Brenda had often peered at the inscription, and wondered.

On this occasion, however, she would not have the chance. To her astonishment, she saw she was not alone: under the cabinet wielding a screwdriver was the unmistakable burly figure of Mr de Piffel, the new Latin master. Crash! Mr de Piffel’s head hit the bottom of the cabinet as he sat up with a start.

‘Cripes! Bashed the old bonce as usual,’ he exclaimed. ‘Wo-hor! Sorry to alarm you, dear girl, just looking for a 50p coin. Could have sworn it rolled under the cabinet. Oh well, non curae and all that, must toddle off! Vale!’

Mr de Piffel scurried for the door, ruffling up his already tousled blond hair as he fled into the corridor.

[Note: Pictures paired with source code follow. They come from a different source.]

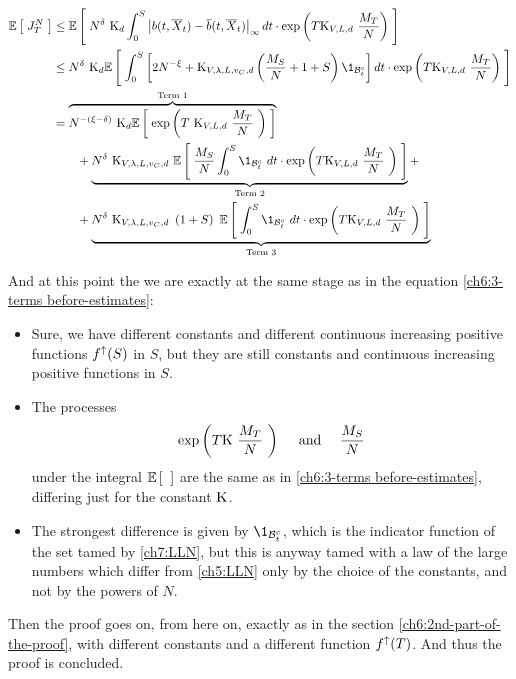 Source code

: \begin{equation}
	\begin{aligned}
	\E{\auxProc_T^N}
	&\leq 
	\E{
		N^{\cutparameter}\
		\const_d
		\int_0^S
		\norm{\drift(t, \mfsol_t) - \mfdrift(t, \mfsol_t)}_\infty 
		dt
		\cdot
		\exp \left(
		T
		\const_{\attraction,\NumCampRelease,d}\
		\frac{\hmactive_T}{N}
		\right)
	}
	\\
	&\leq
	N^{\cutparameter}\
	\const_d
	\E{
		\int_0^S
			\left[
				2N^{-\xi}
				+
				\const_{\attraction, \lambda,\NumCampRelease,\cdrift,d} 
				\left(
				\frac{\hmactive_S}{N}
				+
				1
				+
				S
				\right)
				\1_{\setB_t^c}
			\right]
		dt
		\cdot
		\exp \left(
			T
			\const_{\attraction,\NumCampRelease,d}\
			\frac{\hmactive_T}{N}
		\right)
	}
	\\
	&= 
	\overbrace{
		N^{-(\xi -\cutparameter)}\
		\const_d
		\E{
			\exp \left(
			T\
			\const_{\attraction,\NumCampRelease,d}\
			\frac{\hmactive_T}{N}\
			\right)
		}
	}^{\text{Term }1}
	\\
	&\qquad
	+ 
	\underbrace{
		N^{\cutparameter}\
		\const_{\attraction, \lambda,\NumCampRelease,\cdrift,d}\
		\E{
			\frac{\hmactive_S}{N} 
			\int_0^S
			\1_{\setB_t^c}\
			dt
			\cdot
			\exp \left(
			T
			\const_{\attraction,\NumCampRelease,d}\
			\frac{\hmactive_T}{N}\
			\right)
		}
	}_{\text{Term }2}	
	+
	\\
	&\qquad
	+ 
	\underbrace{
		N^{\cutparameter}\
		\const_{\attraction, \lambda,\NumCampRelease,\cdrift,d}\
		\left(
		1+S
		\right)\
		\E{
			\int_0^S
			\1_{\setB_t^c}\
			dt
			\cdot
			\exp \left(
			T
			\const_{\attraction,\NumCampRelease,d}\
			\frac{\hmactive_T}{N}\
			\right)
		}
	}_{\text{Term }3}
	\end{aligned}
\end{equation}

And at this point the we are exactly at the same stage as in the equation \ref{ch6:3-terms before-estimates}:
\begin{itemize}
	\item Sure, we have different constants and different continuous increasing positive functions $\Fup(S)$ in $S$, but they are still constants and continuous increasing positive functions in $S$.
	\item The processes 
	\begin{equation*}
			\exp \left(
			T
			\const\
			\frac{\hmactive_T}{N}\
			\right)
		\quad
			\text{ and }
		\quad
			\frac{\hmactive_S}{N}
	\end{equation*}
	under the integral $\E{}$ are the same as in \ref{ch6:3-terms before-estimates}, differing just for the constant $\const$.
	\item The strongest difference is given by $\1_{\setB_t^c}$, which is the indicator function of the set tamed by \ref{ch7:LLN}, but this is anyway tamed with a law of the large numbers which differ from \ref{ch5:LLN} only by the choice of the constants, and not by the powers of $N$.
\end{itemize}

Then the proof goes on, from here on, exactly as in the section \ref{ch6:2nd-part-of-the-proof}, with different constants and a different function $\Fup(T)$.
And thus the proof is concluded.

‘And that’s why I’m sure Mr de Piffel’s up to no good!’ Brenda was addressing a hastily convened meeting of chums behind the bicycle sheds. Everyone called them the Famous Eleven, though they were really 12.

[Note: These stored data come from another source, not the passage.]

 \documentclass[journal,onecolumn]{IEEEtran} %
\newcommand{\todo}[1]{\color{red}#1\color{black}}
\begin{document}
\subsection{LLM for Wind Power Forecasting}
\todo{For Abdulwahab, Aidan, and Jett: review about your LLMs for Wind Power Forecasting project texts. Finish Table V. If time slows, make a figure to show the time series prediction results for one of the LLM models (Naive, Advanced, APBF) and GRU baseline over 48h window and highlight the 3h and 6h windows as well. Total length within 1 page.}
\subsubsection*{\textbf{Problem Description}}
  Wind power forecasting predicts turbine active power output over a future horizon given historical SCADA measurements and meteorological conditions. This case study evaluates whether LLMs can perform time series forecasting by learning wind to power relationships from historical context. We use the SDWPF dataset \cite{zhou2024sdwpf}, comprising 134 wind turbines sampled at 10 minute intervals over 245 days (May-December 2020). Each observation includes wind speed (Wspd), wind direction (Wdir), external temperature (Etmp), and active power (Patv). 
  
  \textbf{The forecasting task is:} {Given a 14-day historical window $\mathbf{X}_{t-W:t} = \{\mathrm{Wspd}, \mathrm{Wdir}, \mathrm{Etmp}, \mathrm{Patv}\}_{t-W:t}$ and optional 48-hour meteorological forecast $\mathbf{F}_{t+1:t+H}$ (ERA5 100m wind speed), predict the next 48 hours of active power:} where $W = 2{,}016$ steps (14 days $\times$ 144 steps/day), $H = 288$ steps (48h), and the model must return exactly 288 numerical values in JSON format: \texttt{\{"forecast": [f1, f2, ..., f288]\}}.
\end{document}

‘Aye, he was certainly appointed in extraordinary circumstances,’ mused Robbie, ‘and there are tales of unsuitable goings-on in his last position. Not that they’d be admissible as evidence, ye ken?’

‘Definitely,’ added Taff Jones, the quick-witted lad from the valleys. ‘We would need a proper standard of proof, look you. This isn’t the Solicitors Disciplinary Tribunal.’

‘I vote we keep a jolly close eye on him during the hols,’ said Jilly. ‘But how are we going to do that?’

‘There’s always old Corbydge the groundsman,’ ventured Pat Pledge, ‘He never goes anywhere. Though I’m not sure I’d trust him near any silver – he’d have it in hock before you could say “IMF”.’

‘I know!’ exclaimed Brenda. ‘I bet we can count on Mrs Millstone the village postmistress – the one who’s always poking her nose into other people’s business. All we need to do is to swap addresses of where we’ll all be over the summer so, if there is any skulduggery, we can get together in a flash.’

The Famous Eleven began scribbling down addresses; a list of exotic jurisdictions: Tuscany, The Hamptons, Masai Mara, Pontypridd… With diffidence, Brenda added ‘122 Gasworks Terrace’. It was evident that, if dirty deeds were afoot, she was likely to be first on the scene.


As it turned out, thanks to Brenda’s plan, the Famous Eleven were all on hand to thwart Mr de Piffel’s plot. They arrived in the nick of time to catch him loading the silverware into a sack. All gave three cheers as PC Rudd bundled the miscreant into a black Maria, ignoring his cry about ‘meddling kids’.

‘Lashings of Prosecco all round,’ Brenda cried, daringly.

Robbie was examining Mr de Piffel’s prospective loot, now restored to its proper place. ‘I cannae be sure,’ he said, ‘but this business may not be over yet. Does anyone else have a suspicion that a wee piece is missing?’

Brenda smiled. She would wait until the fuss had died down before revealing how she had secreted away the 1689 Urn just to keep it from miscreants like Mr de Piffel.

To make absolutely certain, she had resolved to have new words added to the engraving: ‘Unless deemed necessary by the Famous Eleven,’ might be suitable, she mused. ‘If you can’t look after something in your care, you have no right to keep it.’

But she had a feeling that the adventure was not over yet. Not by a long chalk.